# What is required:
Please retype the records below exactly, leaving out any pictures.

[The records Boundary: Start]

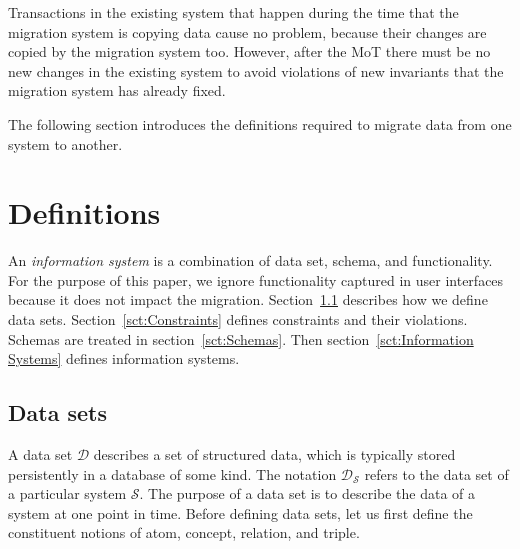 \documentclass[runningheads]{llncs}
\newcommand{\dataset}{\mathscr{D}}
\newcommand{\infsys}{\mathscr{S}}
\begin{document}
   Transactions in the existing system that happen during the time that the migration system is copying data cause no problem,
   because their changes are copied by the migration system too.
   However, after the MoT there must be no new changes in the existing system
   to avoid violations of new invariants that the migration system has already fixed.

   The following section introduces the definitions required to migrate data from one system to another.

\section{Definitions}
\label{sct:Definitions}
   An {\em information system} is a combination of data set, schema, and functionality.
   For the purpose of this paper, we ignore functionality captured in user interfaces because it does not impact the migration.
   Section~\ref{sct:Data sets} describes how we define data sets.
   Section~\ref{sct:Constraints} defines constraints and their violations.
   Schemas are treated in section~\ref{sct:Schemas}.
   Then section~\ref{sct:Information Systems} defines information systems.

\subsection{Data sets}
\label{sct:Data sets}
   A data set $\dataset$ describes a set of structured data, which is typically stored persistently in a database of some kind.
   The notation $\dataset_{\infsys}$ refers to the data set of a particular system $\infsys$.
   The purpose of a data set is to describe the data of a system at one point in time. 
   Before defining data sets, let us first define the constituent notions of atom, concept, relation, and triple.
   
\end{document}
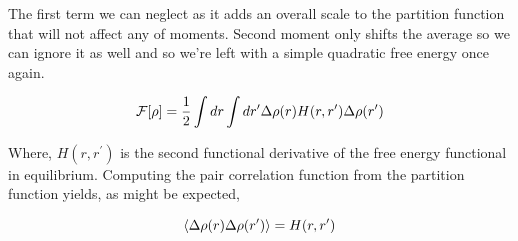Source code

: The first term we can neglect as it adds an overall scale to the partition function that will not affect any of moments. Second moment only shifts the average so we can ignore it as well and so we're left with a simple quadratic free energy once again.

\begin{equation}
	\mathcal{F}[\rho] = \frac{1}{2}\int dr \int dr^\prime \Delta \rho(r) H(r, r^\prime) \Delta \rho(r^\prime)
\end{equation}

Where, $H(r, r^\prime)$ is the second functional derivative of the free energy functional in equilibrium. Computing the pair correlation function from the partition function yields, as might be expected,

\begin{equation}
	\left\langle \Delta\rho(r) \Delta\rho(r^\prime) \right\rangle = H(r, r^\prime)
\end{equation}
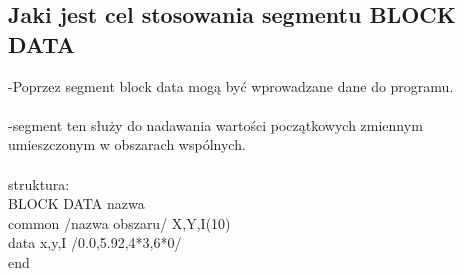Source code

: \subsection{Jaki jest cel stosowania segmentu BLOCK DATA}
-Poprzez segment block data mogą być wprowadzane dane do programu.
\\
\\
-segment ten służy do nadawania wartości początkowych zmiennym umieszczonym w obszarach wspólnych.
\\
\\
struktura: 
\\
BLOCK DATA nazwa
\\
common /nazwa obszaru/ X,Y,I(10)
\\
data x,y,I /0.0,5.92,4*3,6*0/
\\
end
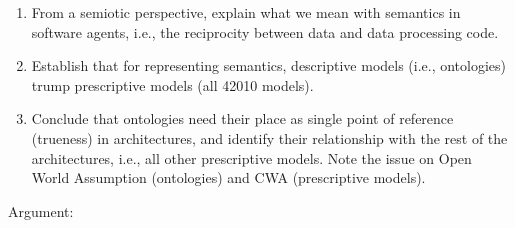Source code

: \documentclass[a4paper,11pt,oneside,oldfontcommands]{memoir}
\theoremstyle{definition}
\theoremstyle{break}		%
\numberwithin{equation}{chapter}
\numberwithin{figure}{chapter}
\begin{document}
\begin{enumerate}
\def\labelenumi{\arabic{enumi}.}
\tightlist
\item
  From a semiotic perspective, explain what we mean with semantics in
  software agents, i.e., the reciprocity between data and data
  processing code.
\item
  Establish that for representing semantics, descriptive models (i.e.,
  ontologies) trump prescriptive models (all 42010 models).
\item
  Conclude that ontologies need their place as single point of reference
  (trueness) in architectures, and identify their relationship with the
  rest of the architectures, i.e., all other prescriptive models. Note
  the issue on Open World Assumption (ontologies) and CWA (prescriptive
  models).
\end{enumerate}

Argument:
\end{document}
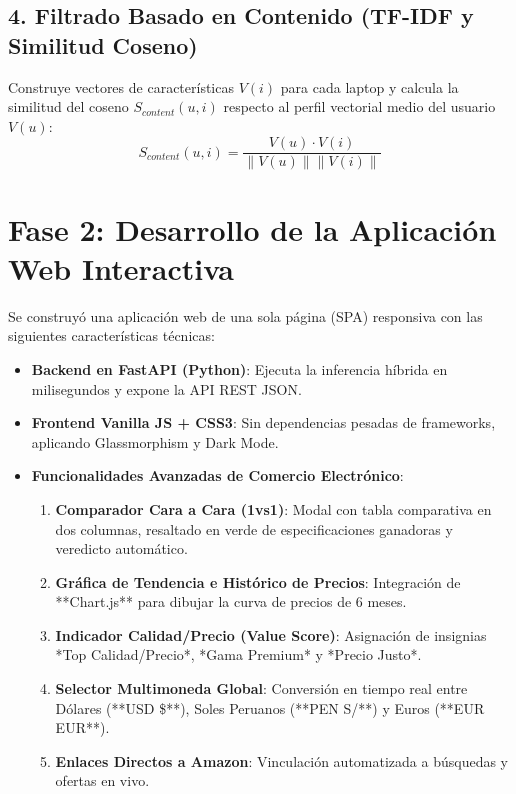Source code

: \subsection{4. Filtrado Basado en Contenido (TF-IDF y Similitud Coseno)}
Construye vectores de características $V(i)$ para cada laptop y calcula la similitud del coseno $S_{content}(u, i)$ respecto al perfil vectorial medio del usuario $V(u)$:
\begin{equation}
S_{content}(u, i) = \frac{V(u) \cdot V(i)}{\|V(u)\| \|V(i)\|}
\end{equation}

\section{Fase 2: Desarrollo de la Aplicación Web Interactiva}
Se construyó una aplicación web de una sola página (SPA) responsiva con las siguientes características técnicas:
\begin{itemize}
    \item \textbf{Backend en FastAPI (Python)}: Ejecuta la inferencia híbrida en milisegundos y expone la API REST JSON.
    \item \textbf{Frontend Vanilla JS + CSS3}: Sin dependencias pesadas de frameworks, aplicando Glassmorphism y Dark Mode.
    \item \textbf{Funcionalidades Avanzadas de Comercio Electrónico}:
    \begin{enumerate}
        \item \textbf{Comparador Cara a Cara (1vs1)}: Modal con tabla comparativa en dos columnas, resaltado en verde de especificaciones ganadoras y veredicto automático.
        \item \textbf{Gráfica de Tendencia e Histórico de Precios}: Integración de **Chart.js** para dibujar la curva de precios de 6 meses.
        \item \textbf{Indicador Calidad/Precio (Value Score)}: Asignación de insignias *Top Calidad/Precio*, *Gama Premium* y *Precio Justo*.
        \item \textbf{Selector Multimoneda Global}: Conversión en tiempo real entre Dólares (**USD \$**), Soles Peruanos (**PEN S/**) y Euros (**EUR EUR**).
        \item \textbf{Enlaces Directos a Amazon}: Vinculación automatizada a búsquedas y ofertas en vivo.
    \end{enumerate}
\end{itemize}

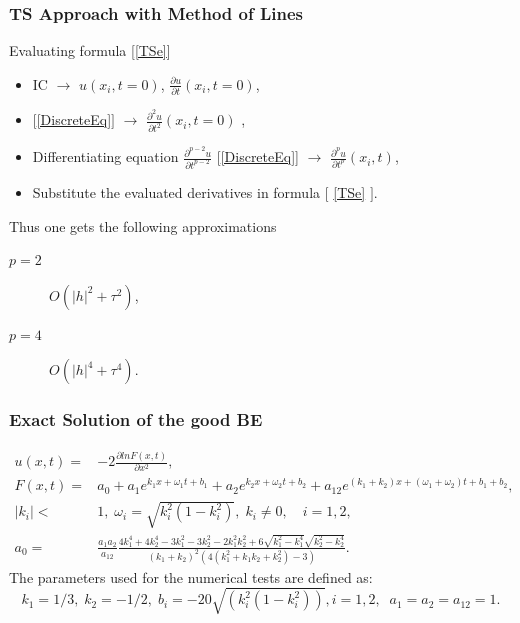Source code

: \documentclass{beamer}
\newcommand{\be}{\begin{equation}}
\newcommand{\ee}{\end{equation}}
\begin{document}

\begin{frame}
\frametitle{TS Approach with Method of Lines}
Evaluating formula [\ref{TSe}]
\begin{itemize}
 \item IC $\rightarrow$ $u(x_i, t=0)$, $\frac{ \partial u }{ \partial t }(x_i,  t=0)$,
 \item $[$\ref{DiscreteEq}$]$ $\rightarrow$ $\frac{ \partial^2 u }{ \partial t^2 }(x_i, t=0)$ ,
 \item Differentiating equation $\frac{ \partial^{p-2} u }{ \partial t^{p-2} }$ [\ref{DiscreteEq}] $\rightarrow$  $\frac{ \partial^p u }{ \partial t^p }(x_i, t)$,
 \item Substitute the evaluated derivatives in formula $[$ \ref{TSe} $]$.
\end{itemize}


Thus one gets the following approximations
\begin{description}
 \item[$p=2$] $O(|h|^2 + \tau^2)$,
 \item[$p=4$] $O(|h|^4 + \tau^4)$.
\end{description}
\end{frame}

\begin{frame}
\frametitle{Exact Solution of the good BE}
\begin{align}\label{orgBsqSol}
u(x,t) =& -2 \frac{\partial ln F(x,t)}{\partial x^2},
\\
 F(x,t) =& a_0 + a_1 e^{k_1 x + \omega_1 t + b_1} + a_2 e^{k_2 x + \omega_2 t + b_2}  + a_{12} e^{(k_1 + k_2) x + (\omega_1 + \omega_2)  t + b_1 + b_2}, \nonumber
\\
|k_i| <& 1, \; \omega_i = \sqrt{k^2_i(1-k^2_i) }, \; k_i \neq 0, \quad i = 1,2, \nonumber
\\
a_0 =& \frac{a_1 a_2}{a_{12}}\frac{4k_1^4 + 4k_2^4 - 3k_1^2 - 3k_2^2 - 2k_1^2 k_2^2 + 6\sqrt{k_1^2-k_1^4}\sqrt{k_2^2-k_2^4} }{(k_1 + k_2)^2 (4(k_1^2 + k_1 k_2 + k_2^2) - 3)}.\nonumber
\end{align}
The parameters used for the numerical tests are defined as:
\be\label{params}
        k_1 = 1/3,  \; k_2 = -1/2,  \; b_i = -20\sqrt{(k_i^ 2  (1 - k_i ^ 2))}, i=1,2,  \;\; a_1 = a_2 = a_{12} = 1.
\ee

\end{frame}
\end{document}
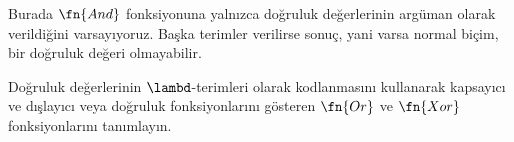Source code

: \documentclass[../../../include/open-logic-section]{subfiles}
\begin{document}
Burada $\fn{And}$ fonksiyonuna yalnızca doğruluk değerlerinin argüman olarak
verildiğini varsayıyoruz. Başka terimler verilirse sonuç, yani varsa normal
biçim, bir doğruluk değeri olmayabilir.

\begin{prob}
  Doğruluk değerlerinin $\lambd$-terimleri olarak kodlanmasını kullanarak
  kapsayıcı ve dışlayıcı veya doğruluk fonksiyonlarını gösteren $\fn{Or}$ ve
  $\fn{Xor}$ fonksiyonlarını tanımlayın.
\end{prob}
\end{document}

[The records Boundary: End]

# Written answer:
 \documentclass[runningheads]{llncs}
\newcommand{\dataset}{\mathscr{D}}
\newcommand{\infsys}{\mathscr{S}}
\begin{document}
   Transactions in the existing system that happen during the time that the migration system is copying data cause no problem,
   because their changes are copied by the migration system too.
   However, after the MoT there must be no new changes in the existing system
   to avoid violations of new invariants that the migration system has already fixed.

   The following section introduces the definitions required to migrate data from one system to another.

\section{Definitions}
\label{sct:Definitions}
   An {\em information system} is a combination of data set, schema, and functionality.
   For the purpose of this paper, we ignore functionality captured in user interfaces because it does not impact the migration.
   Section~\ref{sct:Data sets} describes how we define data sets.
   Section~\ref{sct:Constraints} defines constraints and their violations.
   Schemas are treated in section~\ref{sct:Schemas}.
   Then section~\ref{sct:Information Systems} defines information systems.

\subsection{Data sets}
\label{sct:Data sets}
   A data set $\dataset$ describes a set of structured data, which is typically stored persistently in a database of some kind.
   The notation $\dataset_{\infsys}$ refers to the data set of a particular system $\infsys$.
   The purpose of a data set is to describe the data of a system at one point in time. 
   Before defining data sets, let us first define the constituent notions of atom, concept, relation, and triple.
   
\end{document}
Source code

: The first term we can neglect as it adds an overall scale to the partition function that will not affect any of moments. Second moment only shifts the average so we can ignore it as well and so we're left with a simple quadratic free energy once again.

\begin{equation}
	\mathcal{F}[\rho] = \frac{1}{2}\int dr \int dr^\prime \Delta \rho(r) H(r, r^\prime) \Delta \rho(r^\prime)
\end{equation}

Where, $H(r, r^\prime)$ is the second functional derivative of the free energy functional in equilibrium. Computing the pair correlation function from the partition function yields, as might be expected,

\begin{equation}
	\left\langle \Delta\rho(r) \Delta\rho(r^\prime) \right\rangle = H(r, r^\prime)
\end{equation}
Source code

: \subsection{Jaki jest cel stosowania segmentu BLOCK DATA}
-Poprzez segment block data mogą być wprowadzane dane do programu.
\\
\\
-segment ten służy do nadawania wartości początkowych zmiennym umieszczonym w obszarach wspólnych.
\\
\\
struktura: 
\\
BLOCK DATA nazwa
\\
common /nazwa obszaru/ X,Y,I(10)
\\
data x,y,I /0.0,5.92,4*3,6*0/
\\
end
Source code

: \documentclass[a4paper,11pt,oneside,oldfontcommands]{memoir}
\theoremstyle{definition}
\theoremstyle{break}		%
\numberwithin{equation}{chapter}
\numberwithin{figure}{chapter}
\begin{document}
\begin{enumerate}
\def\labelenumi{\arabic{enumi}.}
\tightlist
\item
  From a semiotic perspective, explain what we mean with semantics in
  software agents, i.e., the reciprocity between data and data
  processing code.
\item
  Establish that for representing semantics, descriptive models (i.e.,
  ontologies) trump prescriptive models (all 42010 models).
\item
  Conclude that ontologies need their place as single point of reference
  (trueness) in architectures, and identify their relationship with the
  rest of the architectures, i.e., all other prescriptive models. Note
  the issue on Open World Assumption (ontologies) and CWA (prescriptive
  models).
\end{enumerate}

Argument:
\end{document}
Source code

: \subsection{4. Filtrado Basado en Contenido (TF-IDF y Similitud Coseno)}
Construye vectores de características $V(i)$ para cada laptop y calcula la similitud del coseno $S_{content}(u, i)$ respecto al perfil vectorial medio del usuario $V(u)$:
\begin{equation}
S_{content}(u, i) = \frac{V(u) \cdot V(i)}{\|V(u)\| \|V(i)\|}
\end{equation}

\section{Fase 2: Desarrollo de la Aplicación Web Interactiva}
Se construyó una aplicación web de una sola página (SPA) responsiva con las siguientes características técnicas:
\begin{itemize}
    \item \textbf{Backend en FastAPI (Python)}: Ejecuta la inferencia híbrida en milisegundos y expone la API REST JSON.
    \item \textbf{Frontend Vanilla JS + CSS3}: Sin dependencias pesadas de frameworks, aplicando Glassmorphism y Dark Mode.
    \item \textbf{Funcionalidades Avanzadas de Comercio Electrónico}:
    \begin{enumerate}
        \item \textbf{Comparador Cara a Cara (1vs1)}: Modal con tabla comparativa en dos columnas, resaltado en verde de especificaciones ganadoras y veredicto automático.
        \item \textbf{Gráfica de Tendencia e Histórico de Precios}: Integración de **Chart.js** para dibujar la curva de precios de 6 meses.
        \item \textbf{Indicador Calidad/Precio (Value Score)}: Asignación de insignias *Top Calidad/Precio*, *Gama Premium* y *Precio Justo*.
        \item \textbf{Selector Multimoneda Global}: Conversión en tiempo real entre Dólares (**USD \$**), Soles Peruanos (**PEN S/**) y Euros (**EUR EUR**).
        \item \textbf{Enlaces Directos a Amazon}: Vinculación automatizada a búsquedas y ofertas en vivo.
    \end{enumerate}
\end{itemize}

Source code

: \documentclass{beamer}
\newcommand{\be}{\begin{equation}}
\newcommand{\ee}{\end{equation}}
\begin{document}

\begin{frame}
\frametitle{TS Approach with Method of Lines}
Evaluating formula [\ref{TSe}]
\begin{itemize}
 \item IC $\rightarrow$ $u(x_i, t=0)$, $\frac{ \partial u }{ \partial t }(x_i,  t=0)$,
 \item $[$\ref{DiscreteEq}$]$ $\rightarrow$ $\frac{ \partial^2 u }{ \partial t^2 }(x_i, t=0)$ ,
 \item Differentiating equation $\frac{ \partial^{p-2} u }{ \partial t^{p-2} }$ [\ref{DiscreteEq}] $\rightarrow$  $\frac{ \partial^p u }{ \partial t^p }(x_i, t)$,
 \item Substitute the evaluated derivatives in formula $[$ \ref{TSe} $]$.
\end{itemize}


Thus one gets the following approximations
\begin{description}
 \item[$p=2$] $O(|h|^2 + \tau^2)$,
 \item[$p=4$] $O(|h|^4 + \tau^4)$.
\end{description}
\end{frame}

\begin{frame}
\frametitle{Exact Solution of the good BE}
\begin{align}\label{orgBsqSol}
u(x,t) =& -2 \frac{\partial ln F(x,t)}{\partial x^2},
\\
 F(x,t) =& a_0 + a_1 e^{k_1 x + \omega_1 t + b_1} + a_2 e^{k_2 x + \omega_2 t + b_2}  + a_{12} e^{(k_1 + k_2) x + (\omega_1 + \omega_2)  t + b_1 + b_2}, \nonumber
\\
|k_i| <& 1, \; \omega_i = \sqrt{k^2_i(1-k^2_i) }, \; k_i \neq 0, \quad i = 1,2, \nonumber
\\
a_0 =& \frac{a_1 a_2}{a_{12}}\frac{4k_1^4 + 4k_2^4 - 3k_1^2 - 3k_2^2 - 2k_1^2 k_2^2 + 6\sqrt{k_1^2-k_1^4}\sqrt{k_2^2-k_2^4} }{(k_1 + k_2)^2 (4(k_1^2 + k_1 k_2 + k_2^2) - 3)}.\nonumber
\end{align}
The parameters used for the numerical tests are defined as:
\be\label{params}
        k_1 = 1/3,  \; k_2 = -1/2,  \; b_i = -20\sqrt{(k_i^ 2  (1 - k_i ^ 2))}, i=1,2,  \;\; a_1 = a_2 = a_{12} = 1.
\ee

\end{frame}
\end{document}
Source code

: \documentclass[../../../include/open-logic-section]{subfiles}
\begin{document}
Burada $\fn{And}$ fonksiyonuna yalnızca doğruluk değerlerinin argüman olarak
verildiğini varsayıyoruz. Başka terimler verilirse sonuç, yani varsa normal
biçim, bir doğruluk değeri olmayabilir.

\begin{prob}
  Doğruluk değerlerinin $\lambd$-terimleri olarak kodlanmasını kullanarak
  kapsayıcı ve dışlayıcı veya doğruluk fonksiyonlarını gösteren $\fn{Or}$ ve
  $\fn{Xor}$ fonksiyonlarını tanımlayın.
\end{prob}
\end{document}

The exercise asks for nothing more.